##### Data for this exercise #####

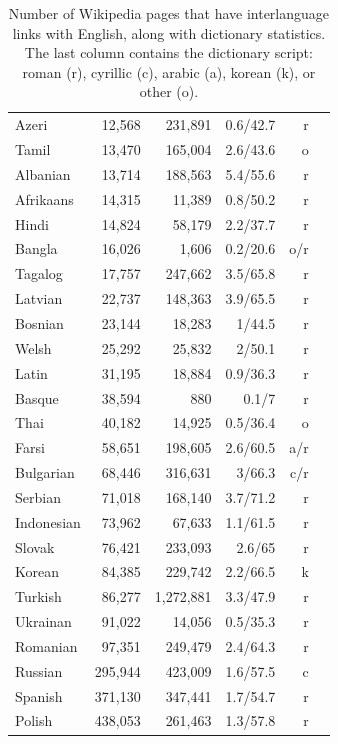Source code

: \documentclass{article}
\newcommand{\mnote}[1]{\marginpar{%
  \vskip-\baselineskip
  \raggedright\footnotesize
  \itshape\hrule\smallskip\tiny{#1}\par\smallskip\hrule}}
\newcommand{\mtodo}[1]{\mnote{\textcolor{red}{#1}}}
\begin{document}
\begin{table}[h!]
\begin{center}
\begin{tabular}{lrrrrr}
Azeri	&	12,568	&	231,891&	0.6/42.7	&	r\\
Tamil	&	13,470	&	165,004	&	2.6/43.6	&	o\\
Albanian 	&	13,714	&	188,563	&	5.4/55.6	&	r\\
Afrikaans	&	14,315	&	11,389	&	0.8/50.2	&	r\\
Hindi 	&	14,824	&	58,179	&	2.2/37.7	&	r\\
Bangla 	&	16,026	&	1,606	&	0.2/20.6	&	o/r\\
Tagalog	&	17,757	&	247,662	&	3.5/65.8	&	r\\
Latvian	&	22,737	&	148,363	&	3.9/65.5	&	r\\
Bosnian 	&	23,144	&	18,283	&	1/44.5	&	r\\
Welsh	&	25,292	&	25,832	&	2/50.1	&	r\\
Latin 	&	31,195	&	18,884	&	0.9/36.3	&	r\\
Basque 	&	38,594	&	880	&	0.1/7	&	r\\
Thai	&	40,182	&14,925	&	0.5/36.4	&	o\\
Farsi	&	58,651	&198,605	&	2.6/60.5	&	a/r\\
Bulgarian 	&	68,446	&	316,631	&	3/66.3	&	c/r\\
Serbian	&	71,018	&	168,140	&	3.7/71.2	&	r\\
Indonesian 	&	73,962	&	67,633	&	1.1/61.5	&	r\\
Slovak 	&	76,421	&	233,093	&	2.6/65	&	r\\
Korean	&	84,385	&	229,742	&	2.2/66.5	&	k\\
Turkish 	&	86,277	&	1,272,881	&	3.3/47.9	&	r\\
Ukrainan	&	91,022	&	14,056	&	0.5/35.3	&	r\\
Romanian	&	97,351	&	249,479	&	2.4/64.3	&	r\\
Russian	&	295,944	&	423,009	&	1.6/57.5	&	c\\
Spanish 	&	371,130	&	347,441	&	1.7/54.7	&	r\\
Polish	&	438,053	&	261,463	&	1.3/57.8	&	r\\
\end{tabular}
\end{center}
\normalsize
\caption{Number of Wikipedia pages that have interlanguage links with English, along with dictionary statistics.  The last column contains the dictionary script: roman (r), cyrillic (c), arabic (a), korean (k), or other (o).}
\label{fig:wikidictstats}
\end{table}

\end{document}
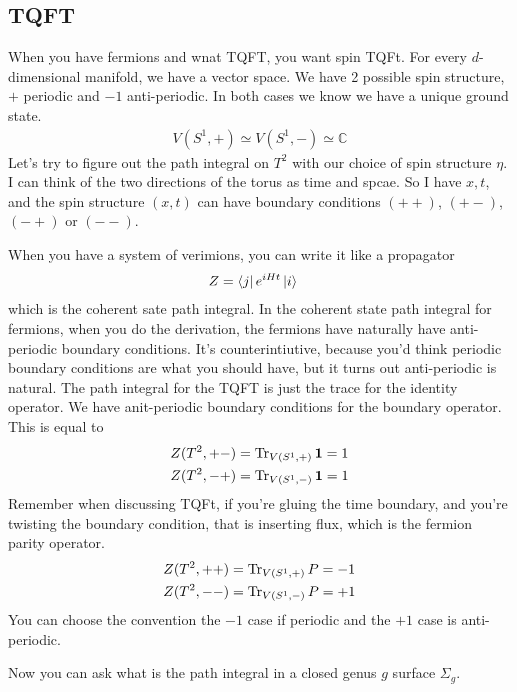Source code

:\subsection{TQFT}
When you have fermions and wnat TQFT,
you want spin TQFt.
For every $d$-dimensional manifold,
we have a vector space.
We have 2 possible spin structure, $+$ periodic and $-1$ anti-periodic.
In both cases we know we have a unique ground state.
\begin{align}
    V(S^1, +)
    \simeq
    V(S^1,-)
    \simeq\mathbb{C}
\end{align}
Let's try to figure out the path integral on $T^2$
with our choice of spin structure $\eta$.
I can think of the two directions of the torus as time and spcae.
So I have $x,t$,
and the spin structure $(x,t)$
can have boundary conditions $(++)$, $(+-)$, $(-+)$ or $(--)$.

When you have a system of verimions,
you can write it like a propagator
\begin{align}
    Z &= \bra{j} e^{iHt} \ket{i}
\end{align}
which is the coherent sate path integral.
In the coherent state path integral for fermions,
when you do the derivation,
the fermions have naturally have anti-periodic boundary conditions.
It's counterintiutive,
because you'd think periodic boundary conditions are what you should have,
but it turns out anti-periodic is natural.
The path integral for the TQFT is just the trace for the identity operator.
We have anit-periodic boundary conditions for the boundary operator.
This is equal to
\begin{align}
    Z(T^2, +-) &= \Tr_{V(S^1,+)}\mathbf{1} = 1\\
    Z(T^2, -+) &= \Tr_{V(S^1,-)}\mathbf{1} = 1
\end{align}
Remember when discussing TQFt,
if you're gluing the time boundary,
and you're twisting the boundary condition,
that is inserting flux,
which is the fermion parity operator.
\begin{align}
    Z(T^2, ++) &= \Tr_{V(S^1,+)}P = -1\\
    Z(T^2, --) &= \Tr_{V(S^1,-)}P = +1
\end{align}
You can choose the convention the $-1$ case if periodic and the $+1$ case is
anti-periodic.

Now you can ask what is the path integral in a closed genus $g$ surface
$\Sigma_g$.

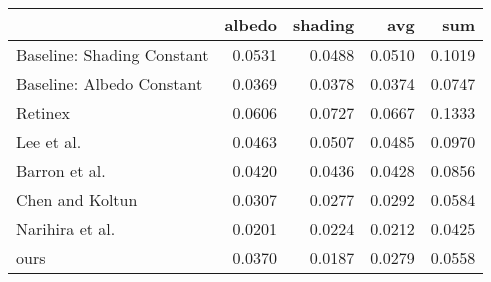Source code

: \begin{tabular}{lrrrr}
\toprule
{} &  albedo &  shading &     avg &     sum \\
\midrule
Baseline: Shading Constant          &  0.0531 &   0.0488 &  0.0510 &  0.1019 \\
Baseline: Albedo Constant           &  0.0369 &   0.0378 &  0.0374 &  0.0747 \\
Retinex \cite{grosse2009}           &  0.0606 &   0.0727 &  0.0667 &  0.1333 \\
Lee et al. \cite{lee2012}           &  0.0463 &   0.0507 &  0.0485 &  0.0970 \\
Barron et al. \cite{barron2015}     &  0.0420 &   0.0436 &  0.0428 &  0.0856 \\
Chen and Koltun \cite{chen2013}     &  0.0307 &   0.0277 &  0.0292 &  0.0584 \\
Narihira et al. \cite{narihira2015} &  0.0201 &   0.0224 &  0.0212 &  0.0425 \\
ours                                &  0.0370 &   0.0187 &  0.0279 &  0.0558 \\
\bottomrule
\end{tabular}

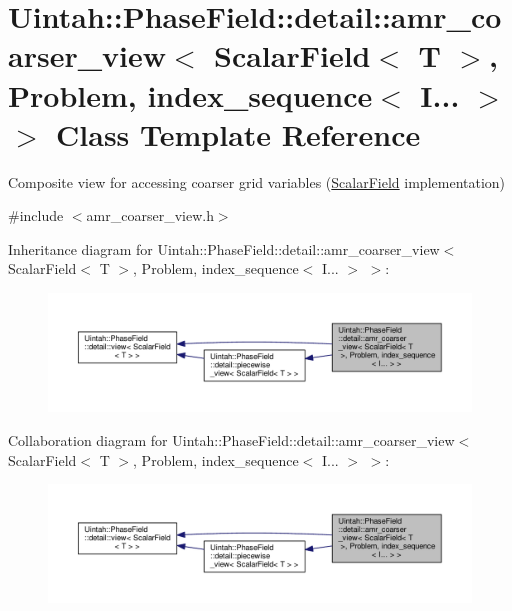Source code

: \hypertarget{classUintah_1_1PhaseField_1_1detail_1_1amr__coarser__view_3_01ScalarField_3_01T_01_4_00_01Proble9cadea116dab5bdb44bb3e29abbe99ef}{}\section{Uintah\+:\+:Phase\+Field\+:\+:detail\+:\+:amr\+\_\+coarser\+\_\+view$<$ Scalar\+Field$<$ T $>$, Problem, index\+\_\+sequence$<$ I... $>$ $>$ Class Template Reference}
\label{classUintah_1_1PhaseField_1_1detail_1_1amr__coarser__view_3_01ScalarField_3_01T_01_4_00_01Proble9cadea116dab5bdb44bb3e29abbe99ef}


Composite view for accessing coarser grid variables (\hyperlink{structUintah_1_1PhaseField_1_1ScalarField}{Scalar\+Field} implementation)  




{\ttfamily \#include $<$amr\+\_\+coarser\+\_\+view.\+h$>$}



Inheritance diagram for Uintah\+:\+:Phase\+Field\+:\+:detail\+:\+:amr\+\_\+coarser\+\_\+view$<$ Scalar\+Field$<$ T $>$, Problem, index\+\_\+sequence$<$ I... $>$ $>$\+:\nopagebreak
\begin{figure}[H]
\begin{center}
\leavevmode
\includegraphics[width=350pt]{classUintah_1_1PhaseField_1_1detail_1_1amr__coarser__view_3_01ScalarField_3_01T_01_4_00_01Proble06512f6d13005d234184897dae96b0e0}
\end{center}
\end{figure}


Collaboration diagram for Uintah\+:\+:Phase\+Field\+:\+:detail\+:\+:amr\+\_\+coarser\+\_\+view$<$ Scalar\+Field$<$ T $>$, Problem, index\+\_\+sequence$<$ I... $>$ $>$\+:\nopagebreak
\begin{figure}[H]
\begin{center}
\leavevmode
\includegraphics[width=350pt]{classUintah_1_1PhaseField_1_1detail_1_1amr__coarser__view_3_01ScalarField_3_01T_01_4_00_01Problea20917c4205b43c76a94539da984f2bf}
\end{center}
\end{figure}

#####

**Directions for this task:** Give the entries above again word for word, without any pictures.

**Written reply:**
Source code

: \documentclass{article}
\newcommand{\mnote}[1]{\marginpar{%
  \vskip-\baselineskip
  \raggedright\footnotesize
  \itshape\hrule\smallskip\tiny{#1}\par\smallskip\hrule}}
\newcommand{\mtodo}[1]{\mnote{\textcolor{red}{#1}}}
\begin{document}
\begin{table}[h!]
\begin{center}
\begin{tabular}{lrrrrr}
Azeri	&	12,568	&	231,891&	0.6/42.7	&	r\\
Tamil	&	13,470	&	165,004	&	2.6/43.6	&	o\\
Albanian 	&	13,714	&	188,563	&	5.4/55.6	&	r\\
Afrikaans	&	14,315	&	11,389	&	0.8/50.2	&	r\\
Hindi 	&	14,824	&	58,179	&	2.2/37.7	&	r\\
Bangla 	&	16,026	&	1,606	&	0.2/20.6	&	o/r\\
Tagalog	&	17,757	&	247,662	&	3.5/65.8	&	r\\
Latvian	&	22,737	&	148,363	&	3.9/65.5	&	r\\
Bosnian 	&	23,144	&	18,283	&	1/44.5	&	r\\
Welsh	&	25,292	&	25,832	&	2/50.1	&	r\\
Latin 	&	31,195	&	18,884	&	0.9/36.3	&	r\\
Basque 	&	38,594	&	880	&	0.1/7	&	r\\
Thai	&	40,182	&14,925	&	0.5/36.4	&	o\\
Farsi	&	58,651	&198,605	&	2.6/60.5	&	a/r\\
Bulgarian 	&	68,446	&	316,631	&	3/66.3	&	c/r\\
Serbian	&	71,018	&	168,140	&	3.7/71.2	&	r\\
Indonesian 	&	73,962	&	67,633	&	1.1/61.5	&	r\\
Slovak 	&	76,421	&	233,093	&	2.6/65	&	r\\
Korean	&	84,385	&	229,742	&	2.2/66.5	&	k\\
Turkish 	&	86,277	&	1,272,881	&	3.3/47.9	&	r\\
Ukrainan	&	91,022	&	14,056	&	0.5/35.3	&	r\\
Romanian	&	97,351	&	249,479	&	2.4/64.3	&	r\\
Russian	&	295,944	&	423,009	&	1.6/57.5	&	c\\
Spanish 	&	371,130	&	347,441	&	1.7/54.7	&	r\\
Polish	&	438,053	&	261,463	&	1.3/57.8	&	r\\
\end{tabular}
\end{center}
\normalsize
\caption{Number of Wikipedia pages that have interlanguage links with English, along with dictionary statistics.  The last column contains the dictionary script: roman (r), cyrillic (c), arabic (a), korean (k), or other (o).}
\label{fig:wikidictstats}
\end{table}

\end{document}
Source code

:\subsection{TQFT}
When you have fermions and wnat TQFT,
you want spin TQFt.
For every $d$-dimensional manifold,
we have a vector space.
We have 2 possible spin structure, $+$ periodic and $-1$ anti-periodic.
In both cases we know we have a unique ground state.
\begin{align}
    V(S^1, +)
    \simeq
    V(S^1,-)
    \simeq\mathbb{C}
\end{align}
Let's try to figure out the path integral on $T^2$
with our choice of spin structure $\eta$.
I can think of the two directions of the torus as time and spcae.
So I have $x,t$,
and the spin structure $(x,t)$
can have boundary conditions $(++)$, $(+-)$, $(-+)$ or $(--)$.

When you have a system of verimions,
you can write it like a propagator
\begin{align}
    Z &= \bra{j} e^{iHt} \ket{i}
\end{align}
which is the coherent sate path integral.
In the coherent state path integral for fermions,
when you do the derivation,
the fermions have naturally have anti-periodic boundary conditions.
It's counterintiutive,
because you'd think periodic boundary conditions are what you should have,
but it turns out anti-periodic is natural.
The path integral for the TQFT is just the trace for the identity operator.
We have anit-periodic boundary conditions for the boundary operator.
This is equal to
\begin{align}
    Z(T^2, +-) &= \Tr_{V(S^1,+)}\mathbf{1} = 1\\
    Z(T^2, -+) &= \Tr_{V(S^1,-)}\mathbf{1} = 1
\end{align}
Remember when discussing TQFt,
if you're gluing the time boundary,
and you're twisting the boundary condition,
that is inserting flux,
which is the fermion parity operator.
\begin{align}
    Z(T^2, ++) &= \Tr_{V(S^1,+)}P = -1\\
    Z(T^2, --) &= \Tr_{V(S^1,-)}P = +1
\end{align}
You can choose the convention the $-1$ case if periodic and the $+1$ case is
anti-periodic.

Now you can ask what is the path integral in a closed genus $g$ surface
$\Sigma_g$.

Source code

: \begin{tabular}{lrrrr}
\toprule
{} &  albedo &  shading &     avg &     sum \\
\midrule
Baseline: Shading Constant          &  0.0531 &   0.0488 &  0.0510 &  0.1019 \\
Baseline: Albedo Constant           &  0.0369 &   0.0378 &  0.0374 &  0.0747 \\
Retinex \cite{grosse2009}           &  0.0606 &   0.0727 &  0.0667 &  0.1333 \\
Lee et al. \cite{lee2012}           &  0.0463 &   0.0507 &  0.0485 &  0.0970 \\
Barron et al. \cite{barron2015}     &  0.0420 &   0.0436 &  0.0428 &  0.0856 \\
Chen and Koltun \cite{chen2013}     &  0.0307 &   0.0277 &  0.0292 &  0.0584 \\
Narihira et al. \cite{narihira2015} &  0.0201 &   0.0224 &  0.0212 &  0.0425 \\
ours                                &  0.0370 &   0.0187 &  0.0279 &  0.0558 \\
\bottomrule
\end{tabular}

Source code

: \hypertarget{classUintah_1_1PhaseField_1_1detail_1_1amr__coarser__view_3_01ScalarField_3_01T_01_4_00_01Proble9cadea116dab5bdb44bb3e29abbe99ef}{}\section{Uintah\+:\+:Phase\+Field\+:\+:detail\+:\+:amr\+\_\+coarser\+\_\+view$<$ Scalar\+Field$<$ T $>$, Problem, index\+\_\+sequence$<$ I... $>$ $>$ Class Template Reference}
\label{classUintah_1_1PhaseField_1_1detail_1_1amr__coarser__view_3_01ScalarField_3_01T_01_4_00_01Proble9cadea116dab5bdb44bb3e29abbe99ef}


Composite view for accessing coarser grid variables (\hyperlink{structUintah_1_1PhaseField_1_1ScalarField}{Scalar\+Field} implementation)  




{\ttfamily \#include $<$amr\+\_\+coarser\+\_\+view.\+h$>$}



Inheritance diagram for Uintah\+:\+:Phase\+Field\+:\+:detail\+:\+:amr\+\_\+coarser\+\_\+view$<$ Scalar\+Field$<$ T $>$, Problem, index\+\_\+sequence$<$ I... $>$ $>$\+:\nopagebreak
\begin{figure}[H]
\begin{center}
\leavevmode
\includegraphics[width=350pt]{classUintah_1_1PhaseField_1_1detail_1_1amr__coarser__view_3_01ScalarField_3_01T_01_4_00_01Proble06512f6d13005d234184897dae96b0e0}
\end{center}
\end{figure}


Collaboration diagram for Uintah\+:\+:Phase\+Field\+:\+:detail\+:\+:amr\+\_\+coarser\+\_\+view$<$ Scalar\+Field$<$ T $>$, Problem, index\+\_\+sequence$<$ I... $>$ $>$\+:\nopagebreak
\begin{figure}[H]
\begin{center}
\leavevmode
\includegraphics[width=350pt]{classUintah_1_1PhaseField_1_1detail_1_1amr__coarser__view_3_01ScalarField_3_01T_01_4_00_01Problea20917c4205b43c76a94539da984f2bf}
\end{center}
\end{figure}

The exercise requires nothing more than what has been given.